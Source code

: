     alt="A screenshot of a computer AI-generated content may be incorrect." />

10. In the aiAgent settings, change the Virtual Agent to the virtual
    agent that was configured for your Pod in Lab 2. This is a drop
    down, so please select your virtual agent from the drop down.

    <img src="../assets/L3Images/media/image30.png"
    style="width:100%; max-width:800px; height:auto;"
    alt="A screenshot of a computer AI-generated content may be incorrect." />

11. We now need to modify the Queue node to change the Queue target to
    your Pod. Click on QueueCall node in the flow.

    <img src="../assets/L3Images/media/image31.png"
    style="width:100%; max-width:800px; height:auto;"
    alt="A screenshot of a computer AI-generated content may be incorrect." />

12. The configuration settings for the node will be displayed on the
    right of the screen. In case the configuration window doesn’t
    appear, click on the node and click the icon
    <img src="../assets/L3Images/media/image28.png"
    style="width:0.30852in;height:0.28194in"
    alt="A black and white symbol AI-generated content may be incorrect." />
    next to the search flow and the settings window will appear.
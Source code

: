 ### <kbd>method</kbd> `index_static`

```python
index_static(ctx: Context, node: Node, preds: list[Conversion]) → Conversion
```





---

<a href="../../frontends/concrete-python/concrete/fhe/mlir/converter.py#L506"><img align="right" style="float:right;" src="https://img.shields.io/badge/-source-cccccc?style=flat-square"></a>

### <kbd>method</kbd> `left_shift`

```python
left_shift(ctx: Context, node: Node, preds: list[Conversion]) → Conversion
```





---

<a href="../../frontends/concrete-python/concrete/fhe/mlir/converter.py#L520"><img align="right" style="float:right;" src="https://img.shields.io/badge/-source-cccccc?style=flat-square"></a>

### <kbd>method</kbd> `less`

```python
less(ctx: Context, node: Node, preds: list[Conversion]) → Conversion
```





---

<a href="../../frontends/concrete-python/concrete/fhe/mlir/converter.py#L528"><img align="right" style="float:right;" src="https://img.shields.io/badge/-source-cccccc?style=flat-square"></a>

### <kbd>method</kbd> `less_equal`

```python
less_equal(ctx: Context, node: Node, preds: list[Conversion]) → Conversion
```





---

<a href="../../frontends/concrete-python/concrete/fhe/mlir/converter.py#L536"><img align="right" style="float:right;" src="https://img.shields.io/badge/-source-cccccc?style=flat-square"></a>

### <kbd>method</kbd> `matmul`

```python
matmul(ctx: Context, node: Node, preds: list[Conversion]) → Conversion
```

○ ○ ○ ○

### YOUR TASK
Please filter the entries for the word "Conversion" and copy the lines that have it.

### EXERCISE OUTPUT
index_static(ctx: Context, node: Node, preds: list[Conversion]) → Conversion
left_shift(ctx: Context, node: Node, preds: list[Conversion]) → Conversion
less(ctx: Context, node: Node, preds: list[Conversion]) → Conversion
less_equal(ctx: Context, node: Node, preds: list[Conversion]) → Conversion
matmul(ctx: Context, node: Node, preds: list[Conversion]) → Conversion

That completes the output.